Exercise requirements –
Keep to one stretch of the data below, the lines from the one with "the function wra" up to and including the one with "[01:04:25] ppers from", and return that stretch exactly.

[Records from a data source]
====================

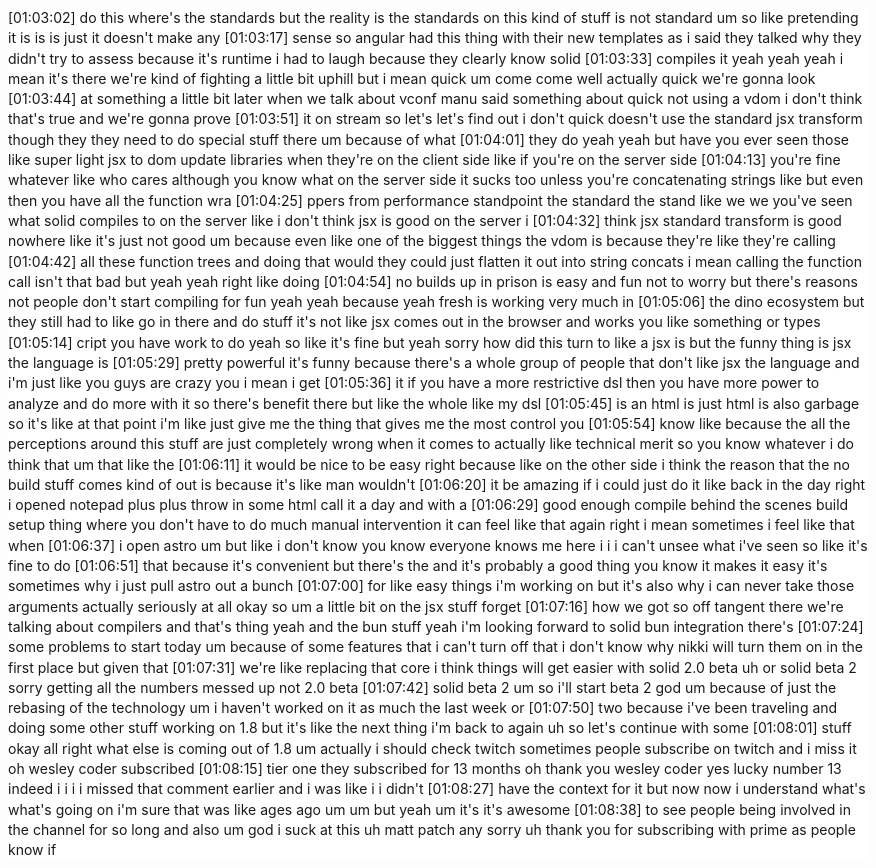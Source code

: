 [01:03:02]  do this where's the standards but the reality is the standards on this kind of stuff is not standard um so like pretending it is is is just it doesn't make any
[01:03:17]  sense so angular had this thing with their new templates as i said they talked why they didn't try to assess because it's runtime i had to laugh because they clearly know solid
[01:03:33]  compiles it yeah yeah yeah i mean it's there we're kind of fighting a little bit uphill but i mean quick um come come well actually quick we're gonna look
[01:03:44]  at something a little bit later when we talk about vconf manu said something about quick not using a vdom i don't think that's true and we're gonna prove
[01:03:51]  it on stream so let's let's find out i don't quick doesn't use the standard jsx transform though they they need to do special stuff there um because of what
[01:04:01]  they do yeah yeah but have you ever seen those like super light jsx to dom update libraries when they're on the client side like if you're on the server side
[01:04:13]  you're fine whatever like who cares although you know what on the server side it sucks too unless you're concatenating strings like but even then you have all the function wra
[01:04:25] ppers from performance standpoint the standard the stand like we we you've seen what solid compiles to on the server like i don't think jsx is good on the server i
[01:04:32]  think jsx standard transform is good nowhere like it's just not good um because even like one of the biggest things the vdom is because they're like they're calling
[01:04:42]  all these function trees and doing that would they could just flatten it out into string concats i mean calling the function call isn't that bad but yeah yeah right like doing
[01:04:54]  no builds up in prison is easy and fun not to worry but there's reasons not people don't start compiling for fun yeah yeah because yeah fresh is working very much in
[01:05:06]  the dino ecosystem but they still had to like go in there and do stuff it's not like jsx comes out in the browser and works you like something or types
[01:05:14] cript you have work to do yeah so like it's fine but yeah sorry how did this turn to like a jsx is but the funny thing is jsx the language is
[01:05:29]  pretty powerful it's funny because there's a whole group of people that don't like jsx the language and i'm just like you guys are crazy you i mean i get
[01:05:36]  it if you have a more restrictive dsl then you have more power to analyze and do more with it so there's benefit there but like the whole like my dsl
[01:05:45]  is an html is just html is also garbage so it's like at that point i'm like just give me the thing that gives me the most control you
[01:05:54]  know like because the all the perceptions around this stuff are just completely wrong when it comes to actually like technical merit so you know whatever i do think that um that like the
[01:06:11]  it would be nice to be easy right because like on the other side i think the reason that the no build stuff comes kind of out is because it's like man wouldn't
[01:06:20]  it be amazing if i could just do it like back in the day right i opened notepad plus plus throw in some html call it a day and with a
[01:06:29]  good enough compile behind the scenes build setup thing where you don't have to do much manual intervention it can feel like that again right i mean sometimes i feel like that when
[01:06:37]  i open astro um but like i don't know you know everyone knows me here i i i can't unsee what i've seen so like it's fine to do
[01:06:51]  that because it's convenient but there's the and it's probably a good thing you know it makes it easy it's sometimes why i just pull astro out a bunch
[01:07:00]  for like easy things i'm working on but it's also why i can never take those arguments actually seriously at all okay so um a little bit on the jsx stuff forget
[01:07:16]  how we got so off tangent there we're talking about compilers and that's thing yeah and the bun stuff yeah i'm looking forward to solid bun integration there's
[01:07:24]  some problems to start today um because of some features that i can't turn off that i don't know why nikki will turn them on in the first place but given that
[01:07:31]  we're like replacing that core i think things will get easier with solid 2.0 beta uh or solid beta 2 sorry getting all the numbers messed up not 2.0 beta
[01:07:42]  solid beta 2 um so i'll start beta 2 god um because of just the rebasing of the technology um i haven't worked on it as much the last week or
[01:07:50]  two because i've been traveling and doing some other stuff working on 1.8 but it's like the next thing i'm back to again uh so let's continue with some
[01:08:01]  stuff okay all right what else is coming out of 1.8 um actually i should check twitch sometimes people subscribe on twitch and i miss it oh wesley coder subscribed
[01:08:15]  tier one they subscribed for 13 months oh thank you wesley coder yes lucky number 13 indeed i i i i missed that comment earlier and i was like i i didn't
[01:08:27]  have the context for it but now now i understand what's what's going on i'm sure that was like ages ago um um but yeah um it's it's awesome
[01:08:38]  to see people being involved in the channel for so long and also um god i suck at this uh matt patch any sorry uh thank you for subscribing with prime as people know if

====================

Result below –
[01:04:13]  you're fine whatever like who cares although you know what on the server side it sucks too unless you're concatenating strings like but even then you have all the function wra
[01:04:25] ppers from performance standpoint the standard the stand like we we you've seen what solid compiles to on the server like i don't think jsx is good on the server i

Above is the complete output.